Freshers’ Week 2008 – Alan Bates – QMU

George Binning

If you have never seen a hypnotist at work before it is easy to assume that hypnotism is some sort of irresistible form of mind control.  Having seen hypnotists on the telly box I had always put hypnotism into the same bracket as voodoo, bluetooth and other types of black magic. However the reality is somewhat different.

By the Wednesday of Freshers’ Week, fatigue was catching up on Freshers and Helpers alike; the late nights were taking their toll, and even the copious amounts of Rockstar being handed out could only do so much to raise spirits. And so Alan Bates, the renowned hypnotist, provided a welcome evening of sedentary entertainment in the Queen Margaret Union.

He started by performing a simple hypnosis experiment on the whole audience, telling us our hands would become inseparably stuck together. This test enabled Bates to extract the ten most suggestible members of the audience to act as his ‘volunteers’ for the rest of the show. It then took about 15 minutes for Bates to coax his volunteers into a fully suggestible state, a stage that is obviously edited from television shows.

A disappointed murmur washed over the audience when he told us that he was not going to humiliate or torture any of his volunteers.

Fortunately I was not susceptible to Mr Bates’ mind games; otherwise my recollection might have been limited to the beginning and end of the show. When told that my hands were glued together, I had no desire to open my hands, but I also thought, if my hands really are stuck together I might as well have a go at pulling them apart.
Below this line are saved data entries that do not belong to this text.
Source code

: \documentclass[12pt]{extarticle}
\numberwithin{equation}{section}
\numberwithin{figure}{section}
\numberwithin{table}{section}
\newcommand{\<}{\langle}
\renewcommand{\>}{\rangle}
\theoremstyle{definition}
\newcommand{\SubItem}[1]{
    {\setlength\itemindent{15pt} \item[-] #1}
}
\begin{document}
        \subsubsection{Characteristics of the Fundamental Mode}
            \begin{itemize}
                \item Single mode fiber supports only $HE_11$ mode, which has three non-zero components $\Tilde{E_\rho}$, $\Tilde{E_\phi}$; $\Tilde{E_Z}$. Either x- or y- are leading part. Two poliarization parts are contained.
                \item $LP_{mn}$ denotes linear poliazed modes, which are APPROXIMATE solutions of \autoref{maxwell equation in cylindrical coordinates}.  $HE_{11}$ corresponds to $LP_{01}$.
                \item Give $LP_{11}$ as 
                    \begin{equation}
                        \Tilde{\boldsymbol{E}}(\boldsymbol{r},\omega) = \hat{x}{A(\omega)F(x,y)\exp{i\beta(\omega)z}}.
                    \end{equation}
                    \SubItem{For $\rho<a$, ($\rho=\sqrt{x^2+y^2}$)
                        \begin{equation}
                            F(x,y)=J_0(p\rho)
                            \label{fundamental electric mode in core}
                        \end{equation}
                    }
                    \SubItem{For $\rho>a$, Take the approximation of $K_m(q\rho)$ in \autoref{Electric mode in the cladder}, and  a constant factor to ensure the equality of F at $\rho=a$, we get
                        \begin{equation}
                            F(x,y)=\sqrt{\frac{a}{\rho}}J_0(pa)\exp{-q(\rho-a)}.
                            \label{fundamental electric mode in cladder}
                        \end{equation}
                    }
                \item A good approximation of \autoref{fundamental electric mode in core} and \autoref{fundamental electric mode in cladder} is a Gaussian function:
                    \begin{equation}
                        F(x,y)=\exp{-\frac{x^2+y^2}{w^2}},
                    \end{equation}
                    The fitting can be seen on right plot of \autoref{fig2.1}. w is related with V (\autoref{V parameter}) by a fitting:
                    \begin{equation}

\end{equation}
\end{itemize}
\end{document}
Lo and behold, they opened quite easily.

It seems that this simple decision to open my hands was the point at which the spell unravelled – although I was very willing to be hypnotised, I definitely wasn’t going to help Bates out. I expected to be possessed, not just persuaded.

The rest of the show panned out as you might expect, Bates making the volunteers believe they were Martians, that they were glued to their seats, or that their shoe was a phone and they were talking to their favourite celebrity. There was a particularly funny moment when the hypnotised subjects were told that Alan Bates was going to lift his head clean from his shoulders, provoking a pleasingly horrified reaction from the entranced few on stage.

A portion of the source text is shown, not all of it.